Records for this exercise Start Marker

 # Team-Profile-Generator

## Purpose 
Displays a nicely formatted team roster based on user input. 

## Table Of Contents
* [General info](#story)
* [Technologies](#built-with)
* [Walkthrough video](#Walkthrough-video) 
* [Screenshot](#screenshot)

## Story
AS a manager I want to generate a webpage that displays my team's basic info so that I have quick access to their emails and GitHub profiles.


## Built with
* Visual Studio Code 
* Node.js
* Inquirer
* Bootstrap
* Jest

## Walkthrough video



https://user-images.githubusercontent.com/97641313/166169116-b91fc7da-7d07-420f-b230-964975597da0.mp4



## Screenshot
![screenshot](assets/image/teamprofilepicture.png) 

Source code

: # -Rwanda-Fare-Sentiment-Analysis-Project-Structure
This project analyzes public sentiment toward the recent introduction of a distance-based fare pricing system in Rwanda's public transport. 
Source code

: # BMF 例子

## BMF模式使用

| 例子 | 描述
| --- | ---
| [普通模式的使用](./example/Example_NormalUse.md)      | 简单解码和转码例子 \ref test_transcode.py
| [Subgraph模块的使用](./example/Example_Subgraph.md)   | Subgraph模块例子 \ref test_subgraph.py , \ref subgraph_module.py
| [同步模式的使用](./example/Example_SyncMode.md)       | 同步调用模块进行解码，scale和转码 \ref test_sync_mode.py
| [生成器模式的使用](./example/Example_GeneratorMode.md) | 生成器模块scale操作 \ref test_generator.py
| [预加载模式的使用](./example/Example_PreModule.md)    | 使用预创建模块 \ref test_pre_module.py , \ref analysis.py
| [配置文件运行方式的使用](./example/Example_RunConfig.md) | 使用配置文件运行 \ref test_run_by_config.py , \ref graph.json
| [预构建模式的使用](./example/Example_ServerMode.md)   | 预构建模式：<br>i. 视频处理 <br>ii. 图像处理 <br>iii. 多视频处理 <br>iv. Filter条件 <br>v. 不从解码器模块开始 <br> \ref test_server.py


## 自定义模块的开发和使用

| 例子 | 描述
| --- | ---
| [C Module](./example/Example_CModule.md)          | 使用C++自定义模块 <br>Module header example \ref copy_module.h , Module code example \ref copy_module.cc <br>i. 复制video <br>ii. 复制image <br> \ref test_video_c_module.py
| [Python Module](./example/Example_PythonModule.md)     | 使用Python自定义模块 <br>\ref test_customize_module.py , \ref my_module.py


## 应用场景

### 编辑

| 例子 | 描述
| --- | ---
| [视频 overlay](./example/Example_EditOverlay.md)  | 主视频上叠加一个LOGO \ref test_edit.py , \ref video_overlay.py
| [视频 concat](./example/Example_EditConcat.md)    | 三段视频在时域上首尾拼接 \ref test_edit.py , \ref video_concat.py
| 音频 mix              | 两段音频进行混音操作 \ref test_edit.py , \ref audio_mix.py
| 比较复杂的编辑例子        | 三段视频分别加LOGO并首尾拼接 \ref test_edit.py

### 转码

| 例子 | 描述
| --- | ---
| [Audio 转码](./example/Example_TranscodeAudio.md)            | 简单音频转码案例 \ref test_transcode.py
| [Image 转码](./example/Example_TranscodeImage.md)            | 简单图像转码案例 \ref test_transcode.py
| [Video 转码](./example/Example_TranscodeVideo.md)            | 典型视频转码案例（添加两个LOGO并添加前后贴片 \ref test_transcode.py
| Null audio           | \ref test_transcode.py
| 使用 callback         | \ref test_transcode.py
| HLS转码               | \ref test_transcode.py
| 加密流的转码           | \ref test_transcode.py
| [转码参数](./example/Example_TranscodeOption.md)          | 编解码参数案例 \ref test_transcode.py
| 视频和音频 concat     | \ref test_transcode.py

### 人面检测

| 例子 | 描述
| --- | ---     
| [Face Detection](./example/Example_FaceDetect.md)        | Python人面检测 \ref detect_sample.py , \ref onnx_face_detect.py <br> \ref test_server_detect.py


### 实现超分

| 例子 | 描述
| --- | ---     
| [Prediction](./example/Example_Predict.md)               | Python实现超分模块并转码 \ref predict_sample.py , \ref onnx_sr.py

Records for this exercise End Marker

**Task requirements**
Retrieve every line above holding the word "based".

**Solution for this exercise**
Displays a nicely formatted team roster based on user input. 
This project analyzes public sentiment toward the recent introduction of a distance-based fare pricing system in Rwanda's public transport. 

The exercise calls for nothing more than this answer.